Rabbi Tzvi Tau (photo credit: WIKIPEDIA)
Rabbi Tzvi Tau
(photo credit: WIKIPEDIA)
The newly founded religious Zionist party Noam has acquired a previously registered political party in order to run in the September 17 election, further splintering the political map on the Right.
The party was established by associates of Rabbi Tzvi Tau, president of the highly conservative Har Hamor yeshiva, to combat the acceptance of LGBT people and families. Tau believes that the existing religious Zionist parties have not done enough to fight against the influence of LGBT activist groups, and more broadly have failed to preserve the observance of Jewish law by the state.

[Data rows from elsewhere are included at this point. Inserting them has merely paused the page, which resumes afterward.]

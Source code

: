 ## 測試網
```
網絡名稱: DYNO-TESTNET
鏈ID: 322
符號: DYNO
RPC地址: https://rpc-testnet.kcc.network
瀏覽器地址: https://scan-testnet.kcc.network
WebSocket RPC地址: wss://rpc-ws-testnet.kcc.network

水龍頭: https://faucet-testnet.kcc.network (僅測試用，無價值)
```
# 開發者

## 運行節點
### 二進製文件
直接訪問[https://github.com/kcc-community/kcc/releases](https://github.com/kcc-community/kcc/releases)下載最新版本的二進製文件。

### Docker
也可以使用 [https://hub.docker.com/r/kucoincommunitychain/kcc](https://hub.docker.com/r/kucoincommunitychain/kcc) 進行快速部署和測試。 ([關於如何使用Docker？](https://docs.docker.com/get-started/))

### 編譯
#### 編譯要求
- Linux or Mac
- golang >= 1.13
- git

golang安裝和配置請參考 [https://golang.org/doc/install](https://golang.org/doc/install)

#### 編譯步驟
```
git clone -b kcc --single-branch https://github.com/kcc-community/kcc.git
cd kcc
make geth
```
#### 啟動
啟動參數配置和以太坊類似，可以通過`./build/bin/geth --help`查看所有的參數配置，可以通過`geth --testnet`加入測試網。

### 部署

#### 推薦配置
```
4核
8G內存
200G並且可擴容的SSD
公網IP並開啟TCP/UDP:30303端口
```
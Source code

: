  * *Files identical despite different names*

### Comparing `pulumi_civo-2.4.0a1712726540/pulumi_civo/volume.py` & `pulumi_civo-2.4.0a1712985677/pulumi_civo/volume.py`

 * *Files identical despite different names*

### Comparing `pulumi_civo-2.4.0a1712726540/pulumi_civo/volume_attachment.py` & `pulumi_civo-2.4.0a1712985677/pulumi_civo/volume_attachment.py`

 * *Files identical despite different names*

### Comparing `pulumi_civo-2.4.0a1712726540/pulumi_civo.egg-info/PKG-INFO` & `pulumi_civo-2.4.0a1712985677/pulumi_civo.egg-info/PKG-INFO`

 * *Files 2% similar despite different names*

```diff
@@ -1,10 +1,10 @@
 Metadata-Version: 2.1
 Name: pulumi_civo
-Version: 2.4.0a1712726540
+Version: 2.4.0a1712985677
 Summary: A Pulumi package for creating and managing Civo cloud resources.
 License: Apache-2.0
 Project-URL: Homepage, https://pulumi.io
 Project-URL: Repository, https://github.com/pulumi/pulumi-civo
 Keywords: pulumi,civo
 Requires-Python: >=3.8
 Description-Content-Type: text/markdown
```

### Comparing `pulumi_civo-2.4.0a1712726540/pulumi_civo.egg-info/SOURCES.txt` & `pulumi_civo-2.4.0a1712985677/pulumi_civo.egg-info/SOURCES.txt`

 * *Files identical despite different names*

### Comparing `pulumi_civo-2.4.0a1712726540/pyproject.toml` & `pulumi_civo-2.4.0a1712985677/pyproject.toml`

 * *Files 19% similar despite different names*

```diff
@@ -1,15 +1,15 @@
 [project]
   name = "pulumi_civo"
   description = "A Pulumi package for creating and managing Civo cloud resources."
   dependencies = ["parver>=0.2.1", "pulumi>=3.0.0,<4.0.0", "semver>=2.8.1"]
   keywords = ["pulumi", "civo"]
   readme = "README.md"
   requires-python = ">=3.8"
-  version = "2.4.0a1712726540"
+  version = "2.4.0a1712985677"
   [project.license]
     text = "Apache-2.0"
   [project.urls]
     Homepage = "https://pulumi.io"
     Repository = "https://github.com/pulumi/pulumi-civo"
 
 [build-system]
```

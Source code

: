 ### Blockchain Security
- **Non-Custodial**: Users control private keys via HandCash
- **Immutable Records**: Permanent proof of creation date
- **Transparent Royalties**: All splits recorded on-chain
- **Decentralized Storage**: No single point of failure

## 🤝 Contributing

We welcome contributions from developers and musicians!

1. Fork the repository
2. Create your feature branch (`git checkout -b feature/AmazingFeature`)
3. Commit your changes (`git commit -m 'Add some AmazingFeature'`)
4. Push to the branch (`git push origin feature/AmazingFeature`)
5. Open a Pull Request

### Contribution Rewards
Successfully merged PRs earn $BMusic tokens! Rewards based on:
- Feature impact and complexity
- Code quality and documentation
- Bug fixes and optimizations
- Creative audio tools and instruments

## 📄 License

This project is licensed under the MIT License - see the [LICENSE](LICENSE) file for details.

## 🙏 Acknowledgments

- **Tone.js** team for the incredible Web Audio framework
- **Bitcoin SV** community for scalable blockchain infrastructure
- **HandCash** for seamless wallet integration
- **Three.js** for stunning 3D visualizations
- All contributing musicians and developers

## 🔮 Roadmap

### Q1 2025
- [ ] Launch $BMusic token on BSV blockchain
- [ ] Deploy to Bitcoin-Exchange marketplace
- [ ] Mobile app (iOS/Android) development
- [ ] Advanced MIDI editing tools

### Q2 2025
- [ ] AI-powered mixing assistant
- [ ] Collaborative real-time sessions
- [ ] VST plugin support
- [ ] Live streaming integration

The Noam Party announced on Tuesday that it had acquired the defunct Lazuz Party, which was established in 2008, for NIS 80,000 from Amnon Ze’evi. The purchase will allow the new party to run in the coming election since the deadline for registering a new party has already passed.
Noam was formally established by former combat navigator Yigal Canaan; hi-tech businessman Ariel Shahar; head municipal rabbi of the Migron settlement Rabbi Itai Halevi; and Rabbi Dror Aryeh, head of the anti-LGBT Hazon organization.
The party founders declared in a statement that the State of Israel is “under unprecedented attack” designed to “blur every value,” in which “the straight has become crooked and the natural off-limits.”